Cosa sono microbiota e microbioma? Scopri perché questi microrganismi sono fondamentali per la tua salute, le differenze chiave e le scoperte della medicina del futuro
Introduzione: Un universo invisibile
Spesso si pensa al nostro corpo come ad una singola unità, ma la realtà è molto diversa e possiamo definirci come un “super-organismo”. Per ogni cellula umana che ci compone, ospitiamo un numero altissimo di microrganismi. Fino a qualche anno fa si parlava in maniera generica di “flora batterica intestinale”, ma oggi la scienza ha aperto le porte di un mondo molto più vario e complesso: quello del Microbiota e del Microbioma.
Microbiota e Microbioma: facciamo chiarezza
Sebbene sembrino sinonimi, questi due termini esprimono concetti differenti ed è di fondamentale importanza distinguerli per capire meglio l’argomento.
- Microbiota: Possiamo immaginarlo come la popolazione ed è l’insieme di tutti i microrganismi (batteri, virus, funghi, archei e protozoi) che vivono in uno specifico ambiente del nostro corpo, come l’intestino, la pelle e la bocca. Ognuno di noi ha un microbiota unico, come un’impronta digitale.
- Microbioma: Include non solo i microrganismi (il microbiota), ma anche tutto il loro patrimonio genetico e le condizioni ambientali in cui vivono.
Il microbioma umano possiede milioni di geni in più rispetto al genoma umano. Questo significa che la maggior parte del materiale genetico che possediamo è microbico.
Perché questi microrganismi sono così importanti?

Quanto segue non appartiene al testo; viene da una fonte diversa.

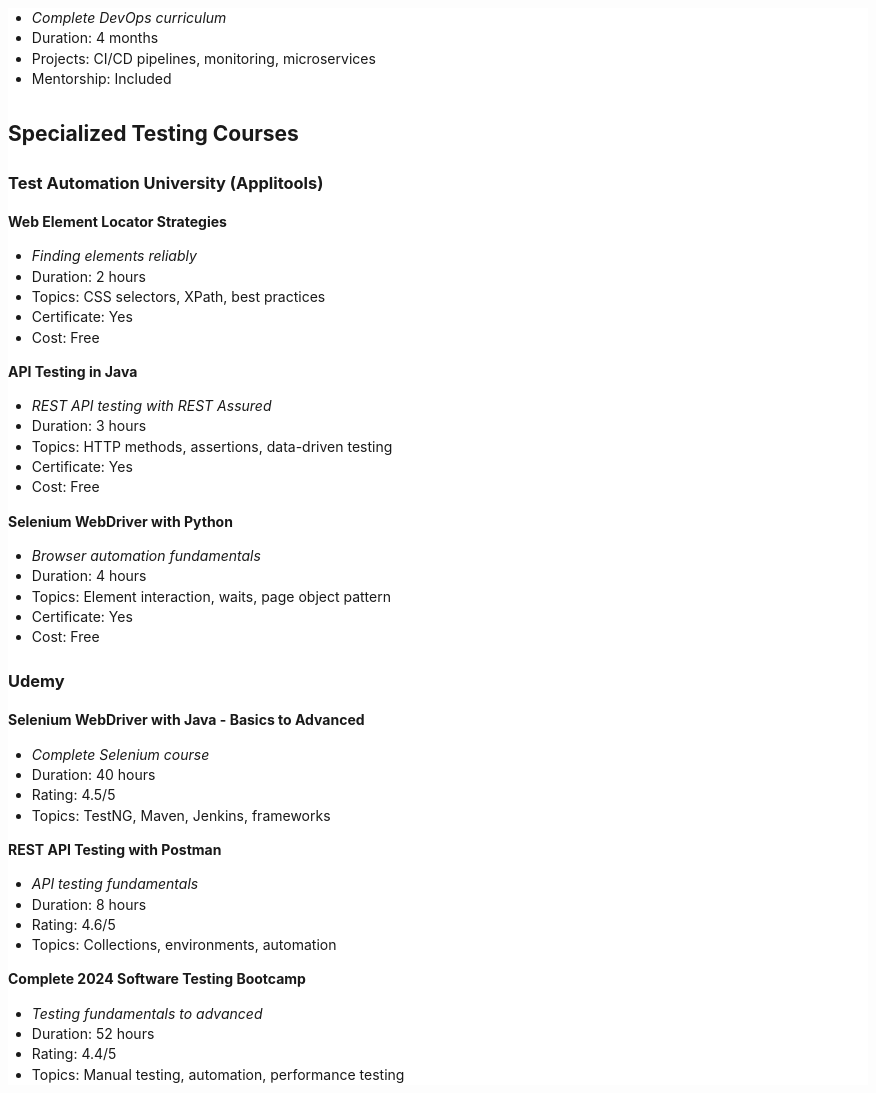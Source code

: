 - _Complete DevOps curriculum_
- Duration: 4 months
- Projects: CI/CD pipelines, monitoring, microservices
- Mentorship: Included

## Specialized Testing Courses

### Test Automation University (Applitools)

**Web Element Locator Strategies**

- _Finding elements reliably_
- Duration: 2 hours
- Topics: CSS selectors, XPath, best practices
- Certificate: Yes
- Cost: Free

**API Testing in Java**

- _REST API testing with REST Assured_
- Duration: 3 hours
- Topics: HTTP methods, assertions, data-driven testing
- Certificate: Yes
- Cost: Free

**Selenium WebDriver with Python**

- _Browser automation fundamentals_
- Duration: 4 hours
- Topics: Element interaction, waits, page object pattern
- Certificate: Yes
- Cost: Free

### Udemy

**Selenium WebDriver with Java - Basics to Advanced**

- _Complete Selenium course_
- Duration: 40 hours
- Rating: 4.5/5
- Topics: TestNG, Maven, Jenkins, frameworks

**REST API Testing with Postman**

- _API testing fundamentals_
- Duration: 8 hours
- Rating: 4.6/5
- Topics: Collections, environments, automation

**Complete 2024 Software Testing Bootcamp**

- _Testing fundamentals to advanced_
- Duration: 52 hours
- Rating: 4.4/5
- Topics: Manual testing, automation, performance testing
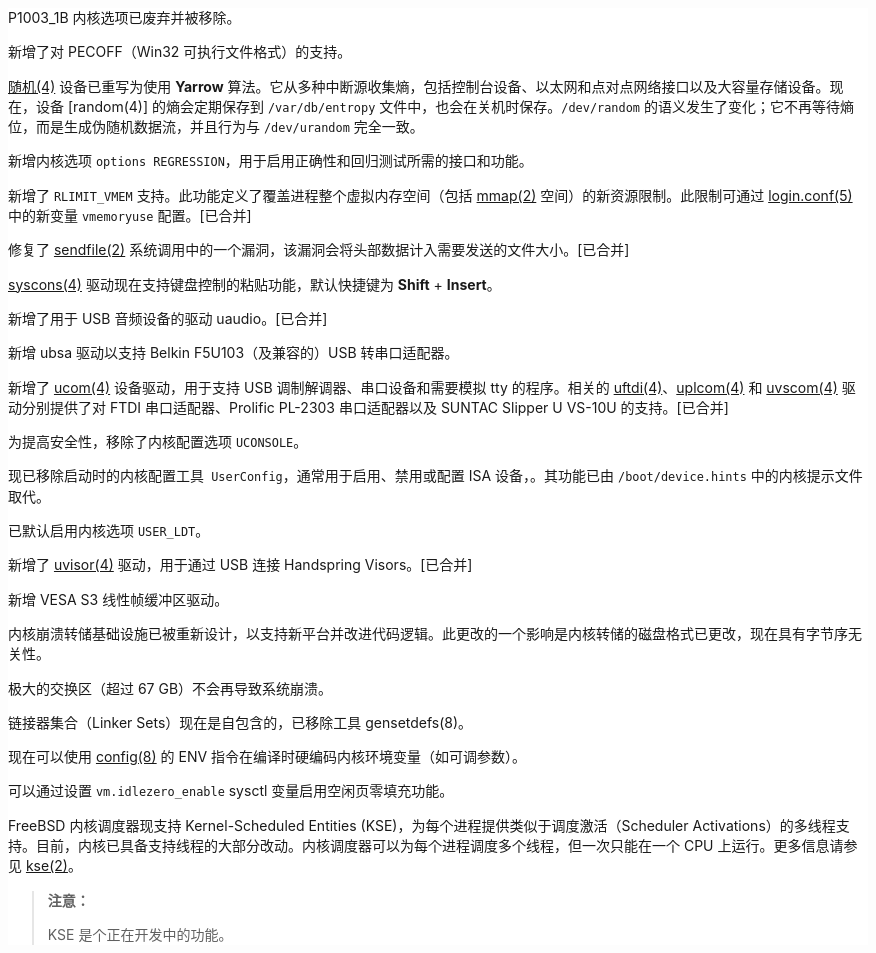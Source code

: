 P1003_1B 内核选项已废弃并被移除。

新增了对 PECOFF（Win32 可执行文件格式）的支持。

[随机(4)](http://www.freebsd.org/cgi/man.cgi?query=random&sektion=4&manpath=FreeBSD+5.0-RELEASE) 设备已重写为使用 **Yarrow** 算法。它从多种中断源收集熵，包括控制台设备、以太网和点对点网络接口以及大容量存储设备。现在，设备 [random(4)] 的熵会定期保存到 `/var/db/entropy` 文件中，也会在关机时保存。`/dev/random` 的语义发生了变化；它不再等待熵位，而是生成伪随机数据流，并且行为与 `/dev/urandom` 完全一致。

新增内核选项 `options REGRESSION`，用于启用正确性和回归测试所需的接口和功能。

新增了 `RLIMIT_VMEM` 支持。此功能定义了覆盖进程整个虚拟内存空间（包括 [mmap(2)](http://www.freebsd.org/cgi/man.cgi?query=mmap&sektion=2&manpath=FreeBSD+5.0-RELEASE) 空间）的新资源限制。此限制可通过 [login.conf(5)](http://www.freebsd.org/cgi/man.cgi?query=login.conf&sektion=5&manpath=FreeBSD+5.0-RELEASE) 中的新变量 `vmemoryuse` 配置。[已合并]

修复了 [sendfile(2)](http://www.freebsd.org/cgi/man.cgi?query=sendfile&sektion=2&manpath=FreeBSD+5.0-RELEASE) 系统调用中的一个漏洞，该漏洞会将头部数据计入需要发送的文件大小。[已合并]

[syscons(4)](http://www.freebsd.org/cgi/man.cgi?query=syscons&sektion=4&manpath=FreeBSD+5.0-RELEASE) 驱动现在支持键盘控制的粘贴功能，默认快捷键为 **Shift** + **Insert**。

新增了用于 USB 音频设备的驱动 uaudio。[已合并]

新增 ubsa 驱动以支持 Belkin F5U103（及兼容的）USB 转串口适配器。

新增了 [ucom(4)](http://www.freebsd.org/cgi/man.cgi?query=ucom&sektion=4&manpath=FreeBSD+5.0-RELEASE) 设备驱动，用于支持 USB 调制解调器、串口设备和需要模拟 tty 的程序。相关的 [uftdi(4)](http://www.freebsd.org/cgi/man.cgi?query=uftdi&sektion=4&manpath=FreeBSD+5.0-RELEASE)、[uplcom(4)](http://www.freebsd.org/cgi/man.cgi?query=uplcom&sektion=4&manpath=FreeBSD+5.0-RELEASE) 和 [uvscom(4)](http://www.freebsd.org/cgi/man.cgi?query=uvscom&sektion=4&manpath=FreeBSD+5.0-RELEASE) 驱动分别提供了对 FTDI 串口适配器、Prolific PL-2303 串口适配器以及 SUNTAC Slipper U VS-10U 的支持。[已合并]

为提高安全性，移除了内核配置选项 `UCONSOLE`。

现已移除启动时的内核配置工具` UserConfig`，通常用于启用、禁用或配置 ISA 设备，。其功能已由 `/boot/device.hints` 中的内核提示文件取代。

已默认启用内核选项 `USER_LDT`。

新增了 [uvisor(4)](http://www.freebsd.org/cgi/man.cgi?query=uvisor&sektion=4&manpath=FreeBSD+5.0-RELEASE) 驱动，用于通过 USB 连接 Handspring Visors。[已合并]

新增 VESA S3 线性帧缓冲区驱动。

内核崩溃转储基础设施已被重新设计，以支持新平台并改进代码逻辑。此更改的一个影响是内核转储的磁盘格式已更改，现在具有字节序无关性。

极大的交换区（超过 67 GB）不会再导致系统崩溃。

链接器集合（Linker Sets）现在是自包含的，已移除工具 gensetdefs(8)。

现在可以使用 [config(8)](http://www.freebsd.org/cgi/man.cgi?query=config&sektion=8&manpath=FreeBSD+5.0-RELEASE) 的 ENV 指令在编译时硬编码内核环境变量（如可调参数）。

可以通过设置 `vm.idlezero_enable` sysctl 变量启用空闲页零填充功能。

FreeBSD 内核调度器现支持 Kernel-Scheduled Entities (KSE)，为每个进程提供类似于调度激活（Scheduler Activations）的多线程支持。目前，内核已具备支持线程的大部分改动。内核调度器可以为每个进程调度多个线程，但一次只能在一个 CPU 上运行。更多信息请参见 [kse(2)](http://www.freebsd.org/cgi/man.cgi?query=kse&sektion=2&manpath=FreeBSD+5.0-RELEASE)。

> **注意：**
> 
> KSE 是个正在开发中的功能。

L’importanza del microbiota risiede nel fatto che agisce come un vero e proprio organo aggiuntivo, perfettamente integrato nelle nostre funzioni vitali, partecipando attivamente al nostro equilibrio biologico. Fin dai primi giorni di vita, questi microrganismi insegnano alle nostre difese immunitarie a riconoscere ciò che è innocuo da ciò che rappresenta una minaccia, prevenendo risposte infiammatorie o allergie.
Il microbiota svolge anche un insostituibile ruolo biochimico, occupandosi di compiere delle trasformazioni che il nostro corpo da solo non sarebbe in grado di gestire. In questo modo si riescono a sintetizzare vitamine essenziale e a digerire fibre complesse, ricavandone molecole preziose che proteggono le pareti intestinali e riducono l’infiammazione sistemica.
Le sue funzioni si espandono anche alla sfera psicologica, attraverso la produzione di neurotrasmettitori come la serotonina, comunicando direttamente con il sistema nervoso centrale, influenzando, così, non solo la nostra salute fisica ma anche la stabilità del nostro umore e la gestione dello stress.
Come si potrebbero sfruttare queste conoscenze in futuro?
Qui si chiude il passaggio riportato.